Going underground with „Blood and Honour“, Part III

Today saw the continued testimony of a police officer who had questioned „Blood & Honour“ activist Thomas Starke (see the report of 2 April 2014). By the end of today, three of six statements of Starke’s have been introduced into evidence in this way.

In his statements considered today, Starke had inter alia talked about his network of contacts in the Nazi scene. As reported, he had provided Uwe Mundlos with TNT – when Mundlos complained that he was unable to detonate it, Starke connected him with his provider, “B&H” member Jörg Winter. Winter, who had experimented with explosives, related that one needed a detonator of a type he was unable to procure.

Starke had also talked about his contacts with accused André Eminger and his brother Maik, both founding and leading members of the “White Brotherhood Erzgebirge”.
During his third police interview, the police had discussed with Starke several photos found during the search of his apartment – inter alia, these show with “B&H” cadres at meetings of “B&H Germany” or visiting “comrades” in the United States. But these photos also show him, from 1993/1994 on, in frequent contact with the Jena group of Zschäpe, Böhnhardt and Mundlos.

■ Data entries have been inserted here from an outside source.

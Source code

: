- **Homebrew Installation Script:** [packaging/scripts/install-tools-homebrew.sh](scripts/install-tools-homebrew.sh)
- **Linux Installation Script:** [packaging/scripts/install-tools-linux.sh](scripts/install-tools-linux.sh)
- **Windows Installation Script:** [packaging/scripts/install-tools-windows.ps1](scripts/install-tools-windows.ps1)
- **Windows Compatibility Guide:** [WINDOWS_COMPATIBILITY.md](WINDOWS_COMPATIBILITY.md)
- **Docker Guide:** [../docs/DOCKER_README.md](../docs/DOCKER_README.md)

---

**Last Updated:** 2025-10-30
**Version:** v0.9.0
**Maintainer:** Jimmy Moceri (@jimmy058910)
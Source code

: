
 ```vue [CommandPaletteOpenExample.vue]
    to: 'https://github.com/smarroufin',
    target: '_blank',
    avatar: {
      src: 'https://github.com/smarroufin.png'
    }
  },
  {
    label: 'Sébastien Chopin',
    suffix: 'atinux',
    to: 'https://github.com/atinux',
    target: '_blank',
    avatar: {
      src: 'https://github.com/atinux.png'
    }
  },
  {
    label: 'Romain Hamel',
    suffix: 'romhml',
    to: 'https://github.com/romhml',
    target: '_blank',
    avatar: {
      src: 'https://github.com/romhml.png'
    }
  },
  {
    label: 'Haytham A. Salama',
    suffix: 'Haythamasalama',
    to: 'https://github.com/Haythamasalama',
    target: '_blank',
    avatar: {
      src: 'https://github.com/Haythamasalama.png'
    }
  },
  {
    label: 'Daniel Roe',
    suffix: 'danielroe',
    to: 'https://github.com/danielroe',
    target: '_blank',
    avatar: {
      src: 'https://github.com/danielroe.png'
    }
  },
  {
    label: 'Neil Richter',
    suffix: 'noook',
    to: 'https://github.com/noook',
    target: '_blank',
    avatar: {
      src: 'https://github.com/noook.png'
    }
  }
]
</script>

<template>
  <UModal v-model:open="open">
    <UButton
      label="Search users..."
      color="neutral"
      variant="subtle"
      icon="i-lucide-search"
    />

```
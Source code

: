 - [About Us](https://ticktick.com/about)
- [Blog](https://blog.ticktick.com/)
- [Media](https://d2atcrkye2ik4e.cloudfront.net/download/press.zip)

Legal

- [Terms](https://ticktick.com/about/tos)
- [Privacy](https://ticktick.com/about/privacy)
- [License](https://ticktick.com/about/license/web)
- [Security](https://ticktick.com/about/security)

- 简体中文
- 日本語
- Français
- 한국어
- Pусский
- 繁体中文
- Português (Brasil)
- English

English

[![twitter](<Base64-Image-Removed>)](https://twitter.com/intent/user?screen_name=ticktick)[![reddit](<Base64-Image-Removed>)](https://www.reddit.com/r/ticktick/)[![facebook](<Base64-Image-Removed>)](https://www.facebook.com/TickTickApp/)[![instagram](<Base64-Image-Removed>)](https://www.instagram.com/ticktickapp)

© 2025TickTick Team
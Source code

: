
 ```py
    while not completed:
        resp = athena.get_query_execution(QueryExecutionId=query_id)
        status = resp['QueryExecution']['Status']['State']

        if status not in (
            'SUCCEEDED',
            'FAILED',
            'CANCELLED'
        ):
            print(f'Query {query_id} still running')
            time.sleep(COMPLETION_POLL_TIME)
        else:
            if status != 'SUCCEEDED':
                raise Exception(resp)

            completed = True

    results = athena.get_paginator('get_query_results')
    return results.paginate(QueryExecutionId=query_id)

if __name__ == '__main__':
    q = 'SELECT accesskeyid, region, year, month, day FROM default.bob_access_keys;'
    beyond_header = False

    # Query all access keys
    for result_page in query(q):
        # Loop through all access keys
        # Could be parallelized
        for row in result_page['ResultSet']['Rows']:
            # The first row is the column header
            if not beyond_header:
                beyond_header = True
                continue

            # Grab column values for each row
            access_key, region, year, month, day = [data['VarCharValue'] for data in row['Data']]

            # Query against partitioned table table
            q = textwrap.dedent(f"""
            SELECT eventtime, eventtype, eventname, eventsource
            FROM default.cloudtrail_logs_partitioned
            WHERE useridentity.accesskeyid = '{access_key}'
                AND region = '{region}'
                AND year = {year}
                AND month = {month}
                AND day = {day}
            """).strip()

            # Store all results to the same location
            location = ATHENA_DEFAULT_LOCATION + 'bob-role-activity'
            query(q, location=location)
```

At the end of the trial day, victims’ counsel brought a motion that a recently found CD entitled “NSU NSDAP” be made part of the case file – according to press reports this CD had been produced already in 2006. One potential author of the CD is Thomas Richter, a Nazi cadre since the 1990s, active in the “National Front” until its prohibition in 1992, at the same time an informer of the federal domestic secret service for almost two decades under the name of “Corelli”. Richter was found dead a few weeks ago – according to press reports, he was found by members of a state agency who wished to ask him questions concerning the CD. The federal prosecution announced that it would undertake further investigations regarding the possibility of a connection between the CD and the trial in Munich.